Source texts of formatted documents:
======

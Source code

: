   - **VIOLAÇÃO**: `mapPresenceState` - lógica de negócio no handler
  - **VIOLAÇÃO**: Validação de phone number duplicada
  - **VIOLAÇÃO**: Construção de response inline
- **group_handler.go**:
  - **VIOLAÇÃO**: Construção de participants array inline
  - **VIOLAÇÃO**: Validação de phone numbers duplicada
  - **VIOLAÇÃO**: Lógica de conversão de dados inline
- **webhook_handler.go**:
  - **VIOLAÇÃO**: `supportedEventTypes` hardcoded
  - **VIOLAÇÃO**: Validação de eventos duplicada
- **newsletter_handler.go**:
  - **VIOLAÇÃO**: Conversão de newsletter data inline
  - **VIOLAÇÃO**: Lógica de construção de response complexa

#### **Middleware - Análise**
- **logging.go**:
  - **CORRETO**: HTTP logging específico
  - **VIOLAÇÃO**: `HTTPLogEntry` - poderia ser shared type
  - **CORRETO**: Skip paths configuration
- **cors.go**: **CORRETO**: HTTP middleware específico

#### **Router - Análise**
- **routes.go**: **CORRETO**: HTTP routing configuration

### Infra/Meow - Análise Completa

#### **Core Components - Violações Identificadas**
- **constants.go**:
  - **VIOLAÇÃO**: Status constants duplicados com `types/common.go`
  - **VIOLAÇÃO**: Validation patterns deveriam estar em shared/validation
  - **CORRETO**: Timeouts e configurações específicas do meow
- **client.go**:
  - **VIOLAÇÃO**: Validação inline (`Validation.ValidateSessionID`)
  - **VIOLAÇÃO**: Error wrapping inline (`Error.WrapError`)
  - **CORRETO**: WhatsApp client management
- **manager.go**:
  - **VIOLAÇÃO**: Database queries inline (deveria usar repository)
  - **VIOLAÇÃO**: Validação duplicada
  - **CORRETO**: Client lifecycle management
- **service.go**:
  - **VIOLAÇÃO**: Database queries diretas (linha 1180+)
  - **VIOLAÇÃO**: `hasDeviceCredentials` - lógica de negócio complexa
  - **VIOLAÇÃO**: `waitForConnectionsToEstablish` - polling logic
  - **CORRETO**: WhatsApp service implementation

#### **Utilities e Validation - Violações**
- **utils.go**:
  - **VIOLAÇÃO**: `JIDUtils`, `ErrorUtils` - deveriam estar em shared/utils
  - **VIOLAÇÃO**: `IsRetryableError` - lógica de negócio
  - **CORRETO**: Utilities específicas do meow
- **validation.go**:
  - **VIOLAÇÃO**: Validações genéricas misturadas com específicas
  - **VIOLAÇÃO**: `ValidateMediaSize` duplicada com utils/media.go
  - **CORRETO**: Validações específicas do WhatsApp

======

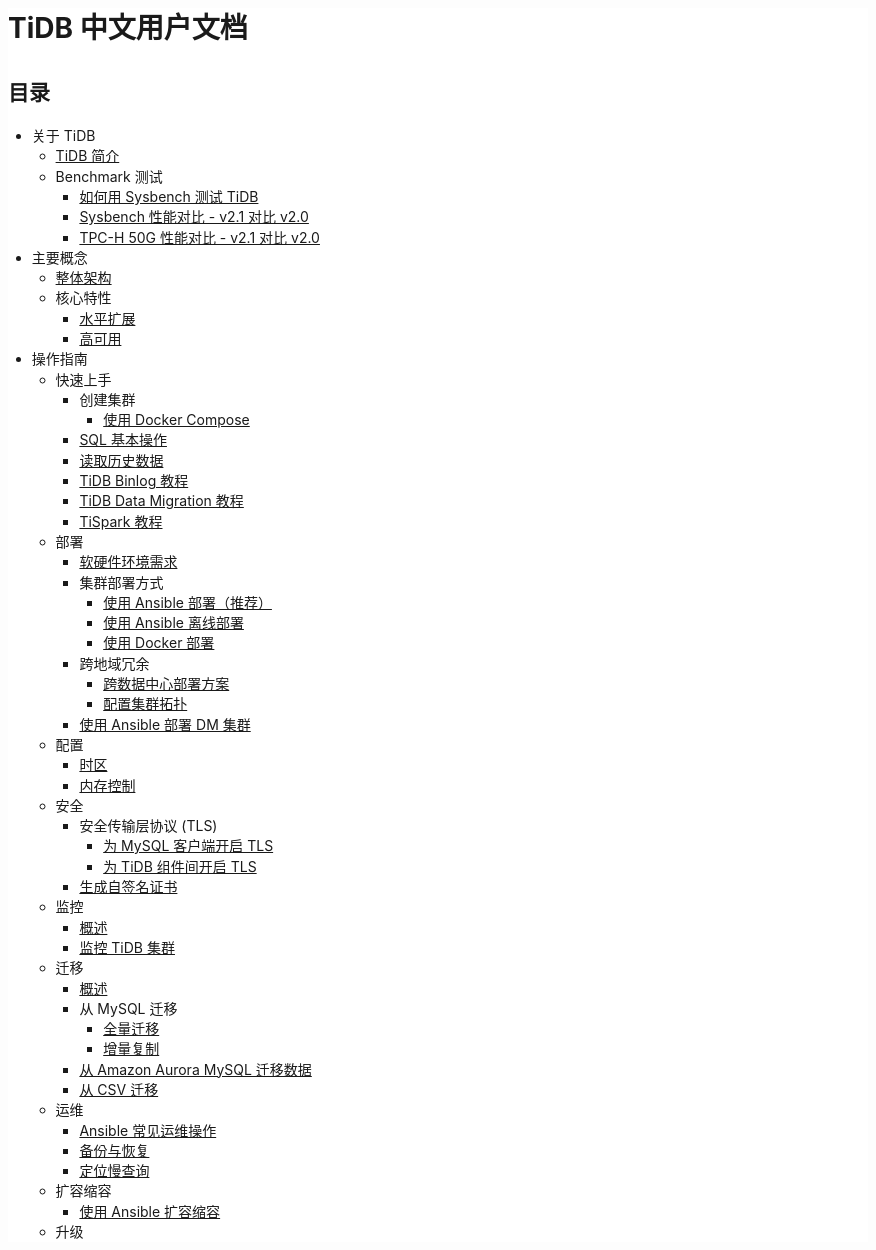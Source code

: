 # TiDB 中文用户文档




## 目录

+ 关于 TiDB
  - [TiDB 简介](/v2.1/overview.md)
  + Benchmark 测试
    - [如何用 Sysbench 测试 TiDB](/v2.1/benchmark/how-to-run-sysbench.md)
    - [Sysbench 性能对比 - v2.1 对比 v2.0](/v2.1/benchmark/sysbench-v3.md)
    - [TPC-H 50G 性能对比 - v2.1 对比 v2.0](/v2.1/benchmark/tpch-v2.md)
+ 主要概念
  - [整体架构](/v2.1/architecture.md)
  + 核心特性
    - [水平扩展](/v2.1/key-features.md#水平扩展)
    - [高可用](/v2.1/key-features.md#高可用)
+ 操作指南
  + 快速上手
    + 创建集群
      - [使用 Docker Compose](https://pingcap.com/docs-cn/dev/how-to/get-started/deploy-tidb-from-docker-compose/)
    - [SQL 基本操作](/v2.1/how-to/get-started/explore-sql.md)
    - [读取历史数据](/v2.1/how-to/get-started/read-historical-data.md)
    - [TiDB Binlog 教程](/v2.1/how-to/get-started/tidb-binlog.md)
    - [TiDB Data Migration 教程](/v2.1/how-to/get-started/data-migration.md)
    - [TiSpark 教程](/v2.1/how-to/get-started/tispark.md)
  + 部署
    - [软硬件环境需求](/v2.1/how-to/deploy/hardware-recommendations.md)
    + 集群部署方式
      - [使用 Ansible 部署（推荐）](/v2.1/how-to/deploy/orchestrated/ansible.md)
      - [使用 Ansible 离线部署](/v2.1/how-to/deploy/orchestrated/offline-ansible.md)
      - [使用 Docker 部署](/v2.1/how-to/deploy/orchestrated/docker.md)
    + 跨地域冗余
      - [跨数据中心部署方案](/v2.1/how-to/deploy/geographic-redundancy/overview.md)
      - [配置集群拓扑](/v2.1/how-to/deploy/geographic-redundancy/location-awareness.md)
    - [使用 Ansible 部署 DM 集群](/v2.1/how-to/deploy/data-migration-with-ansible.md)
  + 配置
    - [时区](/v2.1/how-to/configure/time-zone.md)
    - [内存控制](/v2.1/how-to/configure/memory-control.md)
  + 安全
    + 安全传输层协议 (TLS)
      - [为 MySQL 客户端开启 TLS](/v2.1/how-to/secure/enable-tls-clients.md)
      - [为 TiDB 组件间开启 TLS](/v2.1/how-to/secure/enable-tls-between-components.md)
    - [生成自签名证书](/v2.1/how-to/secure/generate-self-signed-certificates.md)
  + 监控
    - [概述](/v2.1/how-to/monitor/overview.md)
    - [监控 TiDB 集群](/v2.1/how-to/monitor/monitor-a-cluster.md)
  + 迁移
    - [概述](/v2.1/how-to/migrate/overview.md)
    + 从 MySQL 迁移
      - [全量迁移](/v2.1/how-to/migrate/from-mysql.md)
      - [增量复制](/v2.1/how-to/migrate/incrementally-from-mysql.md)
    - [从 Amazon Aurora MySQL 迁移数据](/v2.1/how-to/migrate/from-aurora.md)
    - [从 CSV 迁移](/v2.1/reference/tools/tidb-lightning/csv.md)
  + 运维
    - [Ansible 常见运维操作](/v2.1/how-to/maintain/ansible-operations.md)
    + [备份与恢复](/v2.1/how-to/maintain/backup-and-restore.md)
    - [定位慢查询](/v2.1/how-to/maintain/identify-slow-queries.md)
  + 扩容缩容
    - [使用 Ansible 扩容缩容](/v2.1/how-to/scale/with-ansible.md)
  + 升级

======

WORK INSTRUCTION: Would you please copy all lines in the data that contain the word "sysbench"?

ANSWER BELOW:
    - [如何用 Sysbench 测试 TiDB](/v2.1/benchmark/how-to-run-sysbench.md)
    - [Sysbench 性能对比 - v2.1 对比 v2.0](/v2.1/benchmark/sysbench-v3.md)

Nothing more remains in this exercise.